We use the power of functional genetics and genomics in C. elegans to address fundamental questions in chromatin regulation and transcriptional control. Chromatin is the organization of genomic DNA and histones that can have a wide range of post-translational modifications along with hundreds of associated proteins and RNAs. The composition and structure of chromatin determines activity state and is central to the control of transcription, the expression of cell identity, the maintenance of pluripotency, and the transformation to cancer. However, our knowledge of chromatin composition and understanding of chromatin regulator function is still at a basic level. C. elegans has a complement of core chromatin factors very similar to that of humans (many with existing mutants), a small well-annotated genome (30x smaller than human), RNAi for loss of function studies, and well-characterised cell fates.

We combine wet-lab and computational approaches to a range of problems in chromatin biology and transcriptional control, such as genome organization, promoter and enhancer function, roles of histone modifications, heterochromatin formation and function, and the regulation of chromatin in developmental transitions.

Genome organization

The genome is organized into domains of different structure and activity. At a local level, genomic regions of similar activity harbor a shared chromatin composition, termed chromatin state. At larger scales, chromatin is organized into structural and/or activity domains.

Characterization and functional analysis of promoters, enhancers, and non-coding RNAs.

To regulate transcription, chromatin factors must impact the activities of promoters and enhancers, for example through altering their accessibility. Enhancers are classically bound by sequence-specific transcription factors that either activate or repress transcription from nearby core promoters.

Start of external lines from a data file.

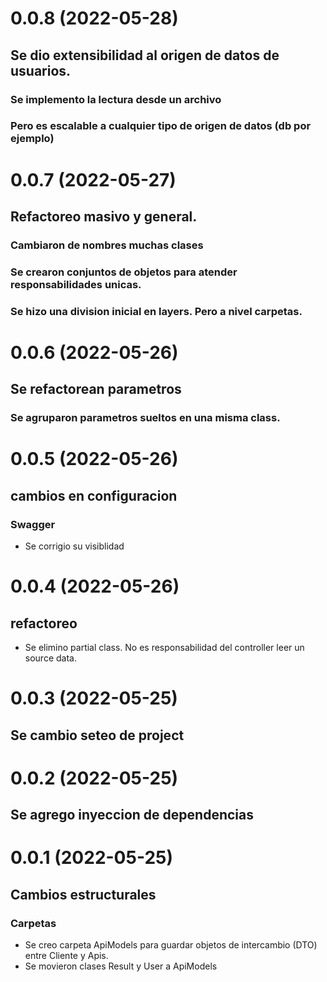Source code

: <a name="0.0.1"></a>
# 0.0.8 (2022-05-28)
## Se  dio extensibilidad al origen de datos de usuarios.
### Se implemento la lectura desde un archivo
### Pero es escalable a cualquier tipo de origen de datos (db por ejemplo)

# 0.0.7 (2022-05-27)
## Refactoreo masivo y general.
### Cambiaron de nombres muchas clases
### Se crearon conjuntos de objetos para atender responsabilidades unicas.
### Se hizo una division inicial en layers. Pero a nivel carpetas.

# 0.0.6 (2022-05-26)
## Se refactorean parametros
### Se agruparon parametros sueltos en una misma class.

# 0.0.5 (2022-05-26)
## cambios en configuracion
### Swagger
- Se corrigio su visiblidad
 
# 0.0.4 (2022-05-26)
## refactoreo
- Se elimino partial class. No es responsabilidad del controller leer un source data.

# 0.0.3 (2022-05-25)
## Se cambio seteo de project

# 0.0.2 (2022-05-25)
## Se agrego inyeccion de dependencias

# 0.0.1 (2022-05-25)
## Cambios estructurales
### Carpetas
- Se creo carpeta ApiModels para guardar objetos de intercambio (DTO) entre Cliente y Apis.
- Se movieron clases Result y User a ApiModels
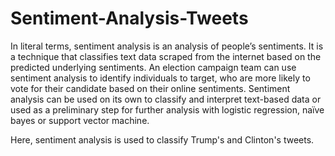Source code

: # Sentiment-Analysis-Tweets
In literal terms, sentiment analysis is an analysis of people’s sentiments. It is a technique that classifies text data scraped from the internet based on the predicted underlying sentiments. An election campaign team can use sentiment analysis to identify individuals to target, who are more likely to vote for their candidate based on their online sentiments. Sentiment analysis can be used on its own to classify and interpret text-based data or used as a preliminary step for further analysis with logistic regression, naïve bayes or support vector machine. 

Here, sentiment analysis is used to classify Trump's and Clinton's tweets.

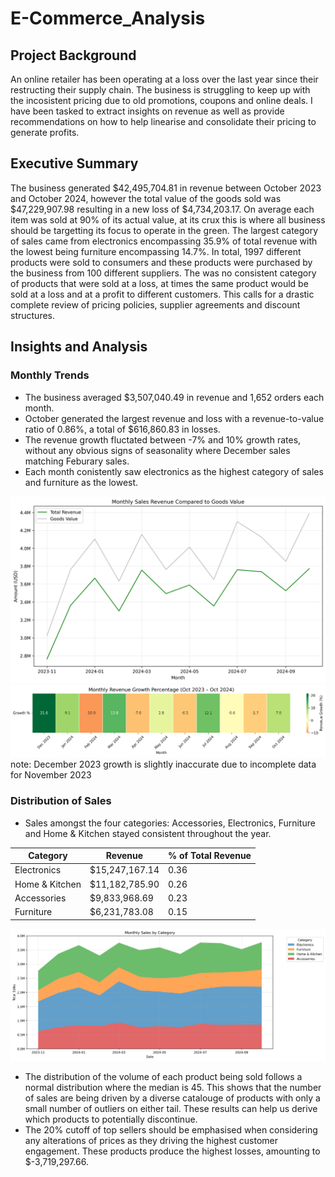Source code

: # E-Commerce_Analysis

## Project Background

An online retailer has been operating at a loss over the last year since their restructing their supply chain. The business is struggling to keep up with the incosistent pricing due to old promotions, coupons and online deals. I have been tasked to extract insights on revenue as well as provide recommendations on how to help linearise and consolidate their pricing to generate profits.

## Executive Summary

The business generated $42,495,704.81 in revenue between October 2023 and October 2024, however the total value of the goods sold was $47,229,907.98 resulting in a new loss of $4,734,203.17. On average each item was sold at 90% of its actual value, at its crux this is where all business should be targetting its focus to operate in the green. The largest category of sales came from electronics encompassing 35.9% of total revenue with the lowest being furniture encompassing 14.7%. In total, 1997 different products were sold to consumers and these products were purchased by the business from 100 different suppliers. The was no consistent category of products that were sold at a loss, at times the same product would be sold at a loss and at a profit to different customers. This calls for a drastic complete review of pricing policies, supplier agreements and discount structures.

## Insights and Analysis

### Monthly Trends
- The business averaged $3,507,040.49 in revenue and 1,652 orders each month.
- October generated the largest revenue and loss with a revenue-to-value ratio of 0.86%, a total of $616,860.83 in losses.
- The revenue growth fluctated between -7% and 10% growth rates, without any obvious signs of seasonality where December sales matching Feburary sales.
- Each month conistently saw electronics as the highest category of sales and furniture as the lowest.

![Monthly Metrics](Images/Monthly_Sales_Revenue_Compared_to_Goods_Value.png)
![monthly_growth_heatmap](Images/monthly_revenue_growth.png)
note: December 2023 growth is slightly inaccurate due to incomplete data for November 2023

### Distribution of Sales
- Sales amongst the four categories: Accessories, Electronics, Furniture and Home & Kitchen stayed consistent throughout the year.

| Category | Revenue | % of Total Revenue |
| --- | --- | --- |
| Electronics | $15,247,167.14 | 0.36 |
| 	Home & Kitchen | $11,182,785.90 | 0.26 |
| Accessories | $9,833,968.69 | 0.23 |
| Furniture | $6,231,783.08 | 0.15 |

![monthly_categorical_sales](Images/monthly_categorical_sales.png)

- The distribution of the volume of each product being sold follows a normal distribution where the median is 45. This shows that the number of sales are being driven by a diverse catalouge of products with only a small number of outliers on either tail. These results can help us derive which products to potentially discontinue.
- The 20% cutoff of top sellers should be emphasised when considering any alterations of prices as they driving the highest customer engagement. These products produce the highest losses, amounting to $-3,719,297.66.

Histone modifications and heterochromatin

A large number of post-translational modifications (PTMs) of histones occur in chromatin and individual modifications are highly associated with different activity states and gene features. However, the functions of most modifications in animals is incomplete or unknown and the enzymes directing particular modifications have not been comprehensively identified. We are studying mutants lacking particular histone modifications and of factors associated with modifications to determine their functional relevance.

Chromatin regulatory complexes implicated in human disease

Chromatin regulatory proteins are the workhorses of genome management, directing local transcription activation and repression as well as larger scale regulation. This involves many integrated processes, including nucleosome remodelling, histone modification and replacement, the binding of specific factors to accessible DNA or modified histones, and the organization of chromosome regions into domains.